Now, I’m a tenured professor at a university. (Not one as prestigious as Kidd’s or Turner’s — let alone my graduate alma mater — but a university with serious standards for appointment, tenure, and promotion.) I’ve published books and articles. (Not as many as Kidd, Turner, Fea, or my dissertation directors, but more than most professors at Bethel and most of its peers.) And if you were to ask my students — either at Bethel or at any of the churches where I often teach classes — they’d probably think that I’m an expert in any of the various fields I cover.
But I’m not. I’ve been blessed with a good memory and an ability to read a lot quickly.
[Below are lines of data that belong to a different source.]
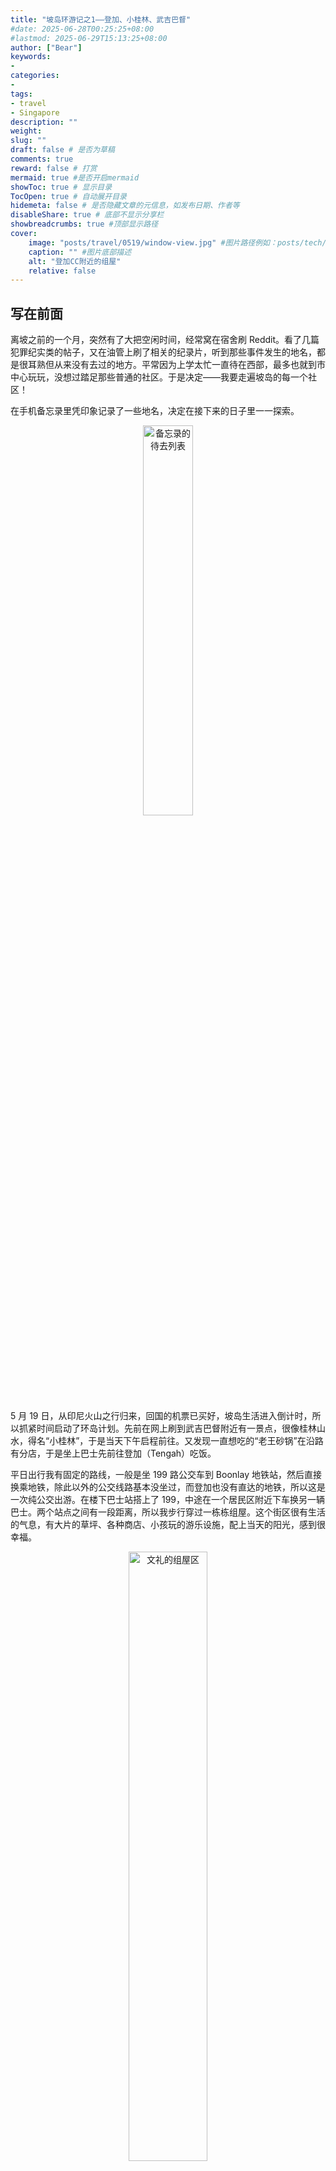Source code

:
 ```yaml
---
title: "坡岛环游记之1——登加、小桂林、武吉巴督"
#date: 2025-06-28T00:25:25+08:00
#lastmod: 2025-06-29T15:13:25+08:00
author: ["Bear"]
keywords: 
- 
categories: 
- 
tags: 
- travel
- Singapore
description: ""
weight:
slug: ""
draft: false # 是否为草稿
comments: true
reward: false # 打赏
mermaid: true #是否开启mermaid
showToc: true # 显示目录
TocOpen: true # 自动展开目录
hidemeta: false # 是否隐藏文章的元信息，如发布日期、作者等
disableShare: true # 底部不显示分享栏
showbreadcrumbs: true #顶部显示路径
cover:
    image: "posts/travel/0519/window-view.jpg" #图片路径例如：posts/tech/123/123.png
    caption: "" #图片底部描述
    alt: "登加CC附近的组屋"
    relative: false
---
```


## 写在前面

离坡之前的一个月，突然有了大把空闲时间，经常窝在宿舍刷 Reddit。看了几篇犯罪纪实类的帖子，又在油管上刷了相关的纪录片，听到那些事件发生的地名，都是很耳熟但从来没有去过的地方。平常因为上学太忙一直待在西部，最多也就到市中心玩玩，没想过踏足那些普通的社区。于是决定——我要走遍坡岛的每一个社区！

在手机备忘录里凭印象记录了一些地名，决定在接下来的日子里一一探索。

<div align=center><img src="/posts/travel/0519/to-do-list.jpg" style="width: 40%; height:auto;" alt="备忘录的待去列表"></div>

5 月 19 日，从印尼火山之行归来，回国的机票已买好，坡岛生活进入倒计时，所以抓紧时间启动了环岛计划。先前在网上刷到武吉巴督附近有一景点，很像桂林山水，得名“小桂林”，于是当天下午启程前往。又发现一直想吃的“老王砂锅”在沿路有分店，于是坐上巴士先前往登加（Tengah）吃饭。

平日出行我有固定的路线，一般是坐 199 路公交车到 Boonlay 地铁站，然后直接换乘地铁，除此以外的公交线路基本没坐过，而登加也没有直达的地铁，所以这是一次纯公交出游。在楼下巴士站搭上了 199，中途在一个居民区附近下车换另一辆巴士。两个站点之间有一段距离，所以我步行穿过一栋栋组屋。这个街区很有生活的气息，有大片的草坪、各种商店、小孩玩的游乐设施，配上当天的阳光，感到很幸福。

<div align=center><img src="/posts/travel/0519/Boonlay-HDB.jpg" style="width: 50%; height:auto;" alt="文礼的组屋区"></div>

## 登加

下车的地方在一所小学的对面，需要走一段路。沿路是组屋建筑工地，不久之后这里又会冒出很多新的住宅。围栏上挂着宣传海报——一家三口、老人、华人、马来人等等家庭充满欢快的组屋生活。不免想起国内售楼海报，大多是一句看起来很厉害的艺术字slogan+靠近某学区/到市中心仅需X分钟+XX万（起）。由于 HDB 是新加坡的国有住宅，所以售卖也由官方统一管控，没有私人开发商的介入，公民或是永久居民购买住宅需要到政府去申请。少掉的商业化的气息，也体现在了宣传海报上。

附件已经建好的组屋应该也是近几年落成的，与经典组屋的气质很不一样，像国内的青年公寓，窗户的形状也有点像大学时候的南区宿舍，是偏年轻化的风格。

老王砂锅位于组屋区CC（Community Center 民众中心）旁边新建的商场 Plantation Center，是半开放式的商业区，没有严实的大门和冷气，每层的走廊都是开放的。我去的那层有餐馆、甜品店和咖啡馆，其他楼层有各种日用商铺，如超市、理发店、诊所等。看起来又是坡的特色城市规划——居民区附近必有一站式商场，尽管风格不像国内的商场那么高大上，但能满足日常生活所需。坐在老王砂锅的靠窗位，窗外景色很舒服。

<div align=center><img src="/posts/travel/0519/window-view.jpg" style="width: 70%; height:auto;" alt="窗外的景色"></div>

## 小桂林

吃完饭后继续搭公交，前往武吉巴督的小桂林。下车后立马感觉街景不一样了，这里是绿树草坪环绕、建筑更有年头的地方。沿着路边的树走，往里拐个弯就到了小桂林。此处，确实是不像新加坡的一个地方。

<div align=center><img src="/posts/travel/0519/Little-Guilin-1.jpg" style="width: 70%; height:auto;" alt="小桂林1"></div>

三三两两的人坐在岸边的石头上，面对着这些奇山异石。不知道是怎样巧合的地壳运动，让这样的地貌出现在小岛的中间。在此后漫长的时间里，有人在周围盖上住宅，将这些山包围在一片片居民区中。

<div align=center><img src="/posts/travel/0519/Little-Guilin-2.jpg" style="width: 70%; height:auto;" alt="小桂林2"></div>

<div align=center><img src="/posts/travel/0519/Little-Guilin-3.jpg" style="width: 50%; height:auto;" alt="小桂林3"></div>

远处的住宅名为 Guilin View，是不同于组屋的公寓区（condominium，简称 condo），属于私人地产，由开发商运营。路过时看到花园里有喷泉、独栋健身房等公共休闲设施，这也是公寓与组屋的一大区别。有趣的是公寓的名字，我发现坡的很多公寓起名很随意：如果附近有某个著名景观，那么就直接叫 “XX View”。已经遇到 Park View 园景房，Water View 海景房，还有这个 Guilin View。

离开小桂林后，走上了旁边有草坪的高台，原来是一个体育场，依山而建，跑道内有不少人在运动。出来后隔着面前的草坪，是武吉甘柏地铁站，建在高架上，因此跟高高的体育场海拔持平。列车在红砖屋顶之间穿过，远处是那一天的落日。

<div align=center><img src="/posts/travel/0519/MRT-station.jpg" style="width: 50%; height:auto;" alt="小桂林3"></div>

## 武吉巴督

下一站，前往附近武吉巴督的商场西城（West Mall），与这里相隔一个地铁站。本来打算去红砖站里坐地铁，但是当时的心情还是想走走，于是沿着两旁高高的树和 Guilin View 小区往前走，沿路继续欣赏奇山。

<div align=center><img src="/posts/travel/0519/Little-Guilin-4.jpg" style="width: 70%; height:auto;" alt="小桂林4"></div>

来到 West Mall 商场，一位同学说来坡前本来在这里的楼上租了房子，但最后还是入住宿舍。这里果然如她说的，商业很繁华，商场里各种店铺齐全，冷气冷到起鸡皮疙瘩。在地铁口买了一杯 Mr. Coconut 椰子茶，味道像很甜的大枣茶，不太喜欢。逛了逛底层的 Cold Storage超市，买了一长筒洋葱奶油味薯片，很经吃，好像一直吃到了6月。然后就是在商场闲逛，在大众书店买到了很可爱的小熊贺卡。

<div align=center><img src="/posts/travel/0519/bear-card.jpg" style="width: 50%; height:auto;" alt="小熊贺卡"></div>

结束了这一天，回到宿舍。当晚由于咖啡伴侣的奶精球还有一大包，不想浪费，要在离坡之前喝完，所以冲了一大杯无咖啡因咖啡，放了足足5个奶精球，慢慢地喝着，等待睡意来袭。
So give me some time to prepare, and I can write a lecture or blog post that sounds expert-y.
But I’m not an expert.
As I admitted here a few years ago, I’m a dabbler. A liberally educated historical generalist who knows a little about a lot of things. In that way, I often feel kinship with journalists and editors, though I’m a professor.
But then consider the course I teach more than any other (three or four times a year, including summer). Christianity and Western Culture is a first-year Western Civ survey that stops its narrative in 1800, just before reaching the two centuries in European history on which I actually trained in grad school. Worse (for my standing as a supposed expert) and better (for students) yet, CWC integrates healthy doses of theology and philosophy, on which I’ve had no formal training. Fortunately, we do have actual philosophers and theologians on our teaching team — one of whom gives the course’s 18th century religion lecture, even though it includes a solid 10-15 minutes on Pietism, a topic on which I’m supposedly an expert.
I’m not. I cringed when I was introduced as such last month before an adult Sunday School class. Sure, I can mine Pietism’s history enough to discern a usable past for churches and Christian colleges, but I don’t have the language skills, relevant archival experience, or focused interest required to write a major academic history of Pietism.
And I’ve never wanted to take on such a project. I appreciate my departmental colleagues who dive deeply into the histories of census-taking and prostitution. But becoming an actual expert in Pietism or anything else would require me to spend less time doing the intellectual work that actually gives me joy.
See, I enjoy getting to teach everything from the Cold War to the Reformations, human rights to historical methodology. I enjoy being just a couple steps ahead of my students, whether they’re 18 or 81. I enjoy blogging about World War I one week and the apocalyptic nature of Advent another. I’ve even come to enjoy veering from writing a dissertation about education in occupied Germany to editing histories of Pietism to writing spiritual biographies of non-religious pilots.
I’m curious about all manner of topics, and I’m certain that you don’t have to be an expert to be a good teacher — or a good blogger, which I’ve always taken to be an extension of my teaching. (I do think I need to establish significant expertise on Charles Lindbergh before I dare to write a biography about him. Let’s call that a work in progress.) In fact, expertise can sometimes get in the way of good teaching and blogging, since it can (not must) make it harder to relate to 18-year olds, 81-year olds, and other people who don’t even know the right questions to ask, let alone their potential answers.
But the fact that I’ve spent half my life becoming a scholar of many things without ever becoming an expert in any of them does mean that I need to keep some things always in mind:
• I will probably never be cured of imposter syndrome.
• Even more than most historians, I need to hold any conclusion lightly, and perhaps issue a public mea culpa when I badly misunderstand or misstate something. (Not that experts don’t botch history. I’m just more likely to err.)
• I couldn’t teach or blog were it not for the work of actual experts like Kidd, Fea, Turner, Kristin Du Mez, and Tim Gloege (who help me understand evangelicalism) and Douglas Shantz, Jonathan Strom, Kate Carté Engel, Christian Collins Winn, and Jared Burkholder (who help me with Pietism and related movements).